§ **Your assignment**: Return exactly the lines below, starting with the one that has "- 4 autres admins" and going on through the one that has "- **76 Users standards** (accès limité)".

§ **Data**:

--- START ---

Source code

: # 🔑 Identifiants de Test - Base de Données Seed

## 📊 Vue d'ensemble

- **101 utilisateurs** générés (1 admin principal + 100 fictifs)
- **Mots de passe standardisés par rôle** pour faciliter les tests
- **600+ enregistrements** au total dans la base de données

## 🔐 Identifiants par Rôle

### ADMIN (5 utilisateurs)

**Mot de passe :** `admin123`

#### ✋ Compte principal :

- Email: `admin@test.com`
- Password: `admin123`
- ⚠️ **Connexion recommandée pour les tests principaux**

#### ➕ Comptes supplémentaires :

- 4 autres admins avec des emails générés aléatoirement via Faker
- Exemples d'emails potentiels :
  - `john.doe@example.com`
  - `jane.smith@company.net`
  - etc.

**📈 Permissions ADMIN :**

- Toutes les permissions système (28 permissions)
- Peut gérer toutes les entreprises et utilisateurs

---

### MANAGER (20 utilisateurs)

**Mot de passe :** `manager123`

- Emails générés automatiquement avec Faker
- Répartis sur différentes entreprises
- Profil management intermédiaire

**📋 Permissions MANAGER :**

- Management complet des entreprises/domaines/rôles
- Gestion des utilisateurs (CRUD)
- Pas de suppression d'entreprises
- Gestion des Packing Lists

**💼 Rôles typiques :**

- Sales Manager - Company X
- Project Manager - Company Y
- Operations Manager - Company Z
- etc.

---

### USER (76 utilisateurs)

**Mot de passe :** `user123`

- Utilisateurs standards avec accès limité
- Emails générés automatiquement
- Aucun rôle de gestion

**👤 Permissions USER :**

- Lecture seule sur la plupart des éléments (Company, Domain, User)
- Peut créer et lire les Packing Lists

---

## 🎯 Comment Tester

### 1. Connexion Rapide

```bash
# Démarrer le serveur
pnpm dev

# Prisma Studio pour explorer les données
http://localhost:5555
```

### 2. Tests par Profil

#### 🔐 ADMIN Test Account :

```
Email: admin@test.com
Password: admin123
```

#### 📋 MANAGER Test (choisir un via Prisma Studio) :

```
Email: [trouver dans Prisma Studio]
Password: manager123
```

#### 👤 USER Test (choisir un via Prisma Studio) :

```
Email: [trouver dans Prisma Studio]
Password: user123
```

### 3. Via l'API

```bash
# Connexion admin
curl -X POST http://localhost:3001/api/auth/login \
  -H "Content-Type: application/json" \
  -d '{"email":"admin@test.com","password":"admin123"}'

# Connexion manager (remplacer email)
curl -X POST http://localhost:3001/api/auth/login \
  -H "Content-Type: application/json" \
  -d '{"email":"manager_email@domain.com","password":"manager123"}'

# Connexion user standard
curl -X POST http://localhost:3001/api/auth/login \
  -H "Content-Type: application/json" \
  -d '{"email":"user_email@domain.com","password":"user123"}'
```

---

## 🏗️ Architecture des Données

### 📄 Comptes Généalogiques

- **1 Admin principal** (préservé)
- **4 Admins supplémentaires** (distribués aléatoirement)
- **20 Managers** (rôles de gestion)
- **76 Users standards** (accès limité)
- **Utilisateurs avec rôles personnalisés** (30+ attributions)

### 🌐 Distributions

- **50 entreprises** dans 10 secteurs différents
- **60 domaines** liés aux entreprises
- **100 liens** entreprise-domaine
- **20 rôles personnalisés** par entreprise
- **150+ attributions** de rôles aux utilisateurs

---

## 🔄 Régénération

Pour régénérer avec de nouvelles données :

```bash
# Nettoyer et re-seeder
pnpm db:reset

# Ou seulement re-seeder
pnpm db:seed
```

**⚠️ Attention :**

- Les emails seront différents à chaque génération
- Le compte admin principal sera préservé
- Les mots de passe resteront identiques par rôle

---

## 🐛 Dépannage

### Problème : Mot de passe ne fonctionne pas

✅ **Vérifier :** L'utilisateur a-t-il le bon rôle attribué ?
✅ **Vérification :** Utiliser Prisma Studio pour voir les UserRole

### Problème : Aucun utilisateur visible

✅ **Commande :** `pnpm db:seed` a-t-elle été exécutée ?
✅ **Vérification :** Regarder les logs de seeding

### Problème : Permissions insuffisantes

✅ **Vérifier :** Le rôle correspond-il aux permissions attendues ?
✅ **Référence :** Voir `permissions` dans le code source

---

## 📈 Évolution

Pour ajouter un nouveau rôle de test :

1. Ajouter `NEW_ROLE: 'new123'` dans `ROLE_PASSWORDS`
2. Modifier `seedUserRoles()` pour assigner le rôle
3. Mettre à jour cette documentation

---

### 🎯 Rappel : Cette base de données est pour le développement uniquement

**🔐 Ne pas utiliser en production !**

--- END ---

§ **Response below**:
- 4 autres admins avec des emails générés aléatoirement via Faker
- Exemples d'emails potentiels :
  - `john.doe@example.com`
  - `jane.smith@company.net`
  - etc.

**📈 Permissions ADMIN :**

- Toutes les permissions système (28 permissions)
- Peut gérer toutes les entreprises et utilisateurs

---

### MANAGER (20 utilisateurs)

**Mot de passe :** `manager123`

- Emails générés automatiquement avec Faker
- Répartis sur différentes entreprises
- Profil management intermédiaire

**📋 Permissions MANAGER :**

- Management complet des entreprises/domaines/rôles
- Gestion des utilisateurs (CRUD)
- Pas de suppression d'entreprises
- Gestion des Packing Lists

**💼 Rôles typiques :**

- Sales Manager - Company X
- Project Manager - Company Y
- Operations Manager - Company Z
- etc.

---

### USER (76 utilisateurs)

**Mot de passe :** `user123`

- Utilisateurs standards avec accès limité
- Emails générés automatiquement
- Aucun rôle de gestion

**👤 Permissions USER :**

- Lecture seule sur la plupart des éléments (Company, Domain, User)
- Peut créer et lire les Packing Lists

---

## 🎯 Comment Tester

### 1. Connexion Rapide

```bash
# Démarrer le serveur
pnpm dev

# Prisma Studio pour explorer les données
http://localhost:5555
```

### 2. Tests par Profil

#### 🔐 ADMIN Test Account :

```
Email: admin@test.com
Password: admin123
```

#### 📋 MANAGER Test (choisir un via Prisma Studio) :

```
Email: [trouver dans Prisma Studio]
Password: manager123
```

#### 👤 USER Test (choisir un via Prisma Studio) :

```
Email: [trouver dans Prisma Studio]
Password: user123
```

### 3. Via l'API

```bash
# Connexion admin
curl -X POST http://localhost:3001/api/auth/login \
  -H "Content-Type: application/json" \
  -d '{"email":"admin@test.com","password":"admin123"}'

# Connexion manager (remplacer email)
curl -X POST http://localhost:3001/api/auth/login \
  -H "Content-Type: application/json" \
  -d '{"email":"manager_email@domain.com","password":"manager123"}'

# Connexion user standard
curl -X POST http://localhost:3001/api/auth/login \
  -H "Content-Type: application/json" \
  -d '{"email":"user_email@domain.com","password":"user123"}'
```

---

## 🏗️ Architecture des Données

### 📄 Comptes Généalogiques

- **1 Admin principal** (préservé)
- **4 Admins supplémentaires** (distribués aléatoirement)
- **20 Managers** (rôles de gestion)
- **76 Users standards** (accès limité)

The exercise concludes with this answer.